Exercise aim: Which lines of the data include the string "computer"? List them all.

(Saved entries)
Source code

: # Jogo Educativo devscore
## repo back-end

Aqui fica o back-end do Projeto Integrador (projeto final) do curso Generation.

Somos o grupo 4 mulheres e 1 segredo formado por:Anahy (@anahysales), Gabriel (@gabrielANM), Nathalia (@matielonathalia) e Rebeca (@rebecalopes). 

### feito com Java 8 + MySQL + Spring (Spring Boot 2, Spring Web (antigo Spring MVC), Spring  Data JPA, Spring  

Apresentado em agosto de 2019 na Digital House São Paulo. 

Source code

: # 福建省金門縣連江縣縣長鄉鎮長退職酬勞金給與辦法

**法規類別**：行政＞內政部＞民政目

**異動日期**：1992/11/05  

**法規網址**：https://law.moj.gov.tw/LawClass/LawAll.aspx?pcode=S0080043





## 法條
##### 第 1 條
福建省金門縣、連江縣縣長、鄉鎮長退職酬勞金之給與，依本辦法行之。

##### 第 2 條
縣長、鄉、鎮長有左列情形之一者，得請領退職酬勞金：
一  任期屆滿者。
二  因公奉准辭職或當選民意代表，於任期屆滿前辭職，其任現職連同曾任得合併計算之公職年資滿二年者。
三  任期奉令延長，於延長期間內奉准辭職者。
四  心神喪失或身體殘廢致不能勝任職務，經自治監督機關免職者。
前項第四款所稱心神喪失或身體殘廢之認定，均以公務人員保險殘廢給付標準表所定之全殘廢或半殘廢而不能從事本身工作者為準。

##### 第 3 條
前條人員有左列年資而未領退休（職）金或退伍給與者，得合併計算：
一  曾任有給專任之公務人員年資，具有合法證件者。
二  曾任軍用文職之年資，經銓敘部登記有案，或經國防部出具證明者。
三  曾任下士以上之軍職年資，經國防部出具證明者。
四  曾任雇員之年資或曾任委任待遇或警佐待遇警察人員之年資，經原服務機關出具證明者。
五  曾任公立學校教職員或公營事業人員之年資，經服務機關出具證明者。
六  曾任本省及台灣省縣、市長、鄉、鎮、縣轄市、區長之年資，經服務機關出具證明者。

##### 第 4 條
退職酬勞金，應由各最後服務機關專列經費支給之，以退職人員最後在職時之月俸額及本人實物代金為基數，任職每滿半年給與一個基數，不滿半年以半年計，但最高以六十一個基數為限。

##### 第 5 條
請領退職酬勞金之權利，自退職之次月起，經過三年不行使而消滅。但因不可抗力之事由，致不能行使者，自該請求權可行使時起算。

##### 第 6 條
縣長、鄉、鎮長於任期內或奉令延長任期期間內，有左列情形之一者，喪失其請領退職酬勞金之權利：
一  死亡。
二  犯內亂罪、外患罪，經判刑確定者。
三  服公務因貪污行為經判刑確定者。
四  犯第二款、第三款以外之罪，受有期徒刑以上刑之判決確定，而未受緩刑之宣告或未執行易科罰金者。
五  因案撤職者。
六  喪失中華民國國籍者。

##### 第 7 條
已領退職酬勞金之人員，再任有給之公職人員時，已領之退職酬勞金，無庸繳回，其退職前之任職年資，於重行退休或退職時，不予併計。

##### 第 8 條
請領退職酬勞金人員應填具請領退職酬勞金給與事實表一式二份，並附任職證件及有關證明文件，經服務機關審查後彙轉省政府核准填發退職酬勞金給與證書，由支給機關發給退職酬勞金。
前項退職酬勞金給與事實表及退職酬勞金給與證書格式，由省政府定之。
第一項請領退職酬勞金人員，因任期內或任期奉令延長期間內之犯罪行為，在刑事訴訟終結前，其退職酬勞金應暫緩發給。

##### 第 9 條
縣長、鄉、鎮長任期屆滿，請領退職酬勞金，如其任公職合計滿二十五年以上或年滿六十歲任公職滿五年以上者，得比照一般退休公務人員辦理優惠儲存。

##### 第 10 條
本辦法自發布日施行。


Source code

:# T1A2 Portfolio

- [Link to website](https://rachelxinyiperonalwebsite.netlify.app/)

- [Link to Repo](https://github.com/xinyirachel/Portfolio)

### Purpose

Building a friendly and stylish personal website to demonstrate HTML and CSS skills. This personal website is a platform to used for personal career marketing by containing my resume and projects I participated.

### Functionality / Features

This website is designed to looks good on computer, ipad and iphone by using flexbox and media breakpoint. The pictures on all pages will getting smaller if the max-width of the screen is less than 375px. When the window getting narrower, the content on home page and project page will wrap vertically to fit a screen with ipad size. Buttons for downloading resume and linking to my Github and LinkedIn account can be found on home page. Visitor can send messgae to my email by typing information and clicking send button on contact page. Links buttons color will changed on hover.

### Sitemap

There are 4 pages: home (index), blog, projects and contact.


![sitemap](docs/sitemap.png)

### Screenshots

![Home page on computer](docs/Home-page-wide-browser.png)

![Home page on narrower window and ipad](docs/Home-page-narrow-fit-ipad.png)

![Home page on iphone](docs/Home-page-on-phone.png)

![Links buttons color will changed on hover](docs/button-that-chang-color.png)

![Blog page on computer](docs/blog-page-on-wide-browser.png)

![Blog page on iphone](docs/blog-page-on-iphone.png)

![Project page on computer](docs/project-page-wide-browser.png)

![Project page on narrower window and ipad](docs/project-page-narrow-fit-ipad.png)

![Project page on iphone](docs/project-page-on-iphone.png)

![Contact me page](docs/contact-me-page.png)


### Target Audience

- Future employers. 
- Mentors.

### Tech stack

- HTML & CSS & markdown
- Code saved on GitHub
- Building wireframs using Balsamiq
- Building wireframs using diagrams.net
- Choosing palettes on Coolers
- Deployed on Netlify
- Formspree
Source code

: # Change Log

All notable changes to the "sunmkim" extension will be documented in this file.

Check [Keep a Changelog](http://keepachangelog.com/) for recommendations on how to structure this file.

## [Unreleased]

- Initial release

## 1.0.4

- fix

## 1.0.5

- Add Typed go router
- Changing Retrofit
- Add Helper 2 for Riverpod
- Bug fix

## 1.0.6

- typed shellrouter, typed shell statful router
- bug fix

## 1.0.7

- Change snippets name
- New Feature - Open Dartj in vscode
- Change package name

Exercise solution:
This website is designed to looks good on computer, ipad and iphone by using flexbox and media breakpoint. The pictures on all pages will getting smaller if the max-width of the screen is less than 375px. When the window getting narrower, the content on home page and project page will wrap vertically to fit a screen with ipad size. Buttons for downloading resume and linking to my Github and LinkedIn account can be found on home page. Visitor can send messgae to my email by typing information and clicking send button on contact page. Links buttons color will changed on hover.
![Home page on computer](docs/Home-page-wide-browser.png)
![Blog page on computer](docs/blog-page-on-wide-browser.png)
![Project page on computer](docs/project-page-wide-browser.png)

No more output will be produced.